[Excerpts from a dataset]
########

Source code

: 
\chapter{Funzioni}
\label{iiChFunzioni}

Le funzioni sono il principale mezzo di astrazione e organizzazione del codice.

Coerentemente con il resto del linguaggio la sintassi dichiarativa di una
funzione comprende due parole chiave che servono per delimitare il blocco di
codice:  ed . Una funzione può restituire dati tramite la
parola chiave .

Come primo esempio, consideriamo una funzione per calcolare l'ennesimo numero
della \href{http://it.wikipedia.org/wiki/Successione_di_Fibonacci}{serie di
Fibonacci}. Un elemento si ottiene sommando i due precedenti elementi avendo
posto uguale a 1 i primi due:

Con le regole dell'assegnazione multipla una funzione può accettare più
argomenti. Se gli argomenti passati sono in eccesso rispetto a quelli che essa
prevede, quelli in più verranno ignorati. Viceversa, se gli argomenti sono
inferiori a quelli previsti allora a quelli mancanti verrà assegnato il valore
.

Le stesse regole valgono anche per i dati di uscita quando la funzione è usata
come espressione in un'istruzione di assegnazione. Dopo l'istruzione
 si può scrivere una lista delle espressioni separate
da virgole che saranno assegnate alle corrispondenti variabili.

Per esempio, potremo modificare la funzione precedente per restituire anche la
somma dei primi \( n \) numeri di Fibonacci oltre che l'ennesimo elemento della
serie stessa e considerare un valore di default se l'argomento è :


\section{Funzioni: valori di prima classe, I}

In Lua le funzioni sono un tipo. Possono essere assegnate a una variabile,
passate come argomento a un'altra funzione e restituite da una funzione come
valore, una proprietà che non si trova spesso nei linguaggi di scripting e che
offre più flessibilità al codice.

########

- [About this task]: In the lines above, every record is to be repeated exactly.

- [Answer area]:
Source code

: 
\chapter{Funzioni}
\label{iiChFunzioni}

Le funzioni sono il principale mezzo di astrazione e organizzazione del codice.

Coerentemente con il resto del linguaggio la sintassi dichiarativa di una
funzione comprende due parole chiave che servono per delimitare il blocco di
codice:  ed . Una funzione può restituire dati tramite la
parola chiave .

Come primo esempio, consideriamo una funzione per calcolare l'ennesimo numero
della \href{http://it.wikipedia.org/wiki/Successione_di_Fibonacci}{serie di
Fibonacci}. Un elemento si ottiene sommando i due precedenti elementi avendo
posto uguale a 1 i primi due:

Con le regole dell'assegnazione multipla una funzione può accettare più
argomenti. Se gli argomenti passati sono in eccesso rispetto a quelli che essa
prevede, quelli in più verranno ignorati. Viceversa, se gli argomenti sono
inferiori a quelli previsti allora a quelli mancanti verrà assegnato il valore
.

Le stesse regole valgono anche per i dati di uscita quando la funzione è usata
come espressione in un'istruzione di assegnazione. Dopo l'istruzione
 si può scrivere una lista delle espressioni separate
da virgole che saranno assegnate alle corrispondenti variabili.

Per esempio, potremo modificare la funzione precedente per restituire anche la
somma dei primi \( n \) numeri di Fibonacci oltre che l'ennesimo elemento della
serie stessa e considerare un valore di default se l'argomento è :


\section{Funzioni: valori di prima classe, I}

In Lua le funzioni sono un tipo. Possono essere assegnate a una variabile,
passate come argomento a un'altra funzione e restituite da una funzione come
valore, una proprietà che non si trova spesso nei linguaggi di scripting e che
offre più flessibilità al codice.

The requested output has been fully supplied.